> [RECORDS FOR THIS EXERCISE]:
::::::
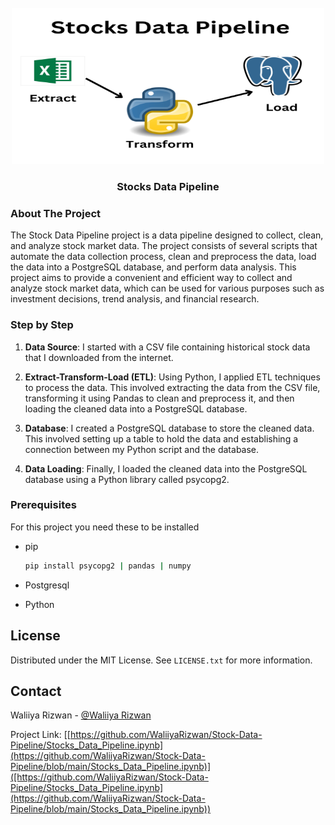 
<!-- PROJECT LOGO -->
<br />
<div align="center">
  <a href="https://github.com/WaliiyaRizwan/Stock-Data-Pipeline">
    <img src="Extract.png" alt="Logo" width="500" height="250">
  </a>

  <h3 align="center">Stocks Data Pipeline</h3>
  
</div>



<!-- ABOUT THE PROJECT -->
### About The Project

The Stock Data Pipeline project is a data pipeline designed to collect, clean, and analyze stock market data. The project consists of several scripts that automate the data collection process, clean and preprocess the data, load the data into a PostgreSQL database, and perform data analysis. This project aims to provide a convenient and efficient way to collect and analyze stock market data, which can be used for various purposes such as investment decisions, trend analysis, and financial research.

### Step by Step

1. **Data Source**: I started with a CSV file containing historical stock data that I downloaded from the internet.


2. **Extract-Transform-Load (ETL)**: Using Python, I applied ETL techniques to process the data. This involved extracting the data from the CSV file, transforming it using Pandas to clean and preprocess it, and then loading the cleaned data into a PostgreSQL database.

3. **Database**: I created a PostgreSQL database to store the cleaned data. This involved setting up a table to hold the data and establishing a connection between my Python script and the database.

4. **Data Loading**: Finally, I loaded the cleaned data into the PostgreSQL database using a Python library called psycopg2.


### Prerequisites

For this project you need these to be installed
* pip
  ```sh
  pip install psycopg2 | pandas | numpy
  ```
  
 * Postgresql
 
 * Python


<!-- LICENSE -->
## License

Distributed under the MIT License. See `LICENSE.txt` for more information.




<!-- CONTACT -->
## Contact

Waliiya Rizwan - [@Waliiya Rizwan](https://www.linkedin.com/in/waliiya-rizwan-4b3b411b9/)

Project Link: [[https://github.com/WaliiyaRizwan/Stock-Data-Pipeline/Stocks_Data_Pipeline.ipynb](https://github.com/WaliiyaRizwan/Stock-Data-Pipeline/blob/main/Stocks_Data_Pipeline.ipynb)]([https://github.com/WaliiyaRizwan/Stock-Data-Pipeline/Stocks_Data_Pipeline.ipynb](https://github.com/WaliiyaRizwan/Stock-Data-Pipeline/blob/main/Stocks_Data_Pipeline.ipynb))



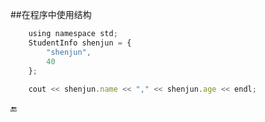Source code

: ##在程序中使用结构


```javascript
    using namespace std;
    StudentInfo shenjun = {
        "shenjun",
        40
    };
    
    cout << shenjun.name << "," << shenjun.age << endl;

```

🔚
::::::
> [HOW TO COMPLETE THIS TASK]: Only lines with the word "shenjun" are wanted; pull each of them from the records.

> [REPLY]:
    StudentInfo shenjun = {
        "shenjun",
    cout << shenjun.name << "," << shenjun.age << endl;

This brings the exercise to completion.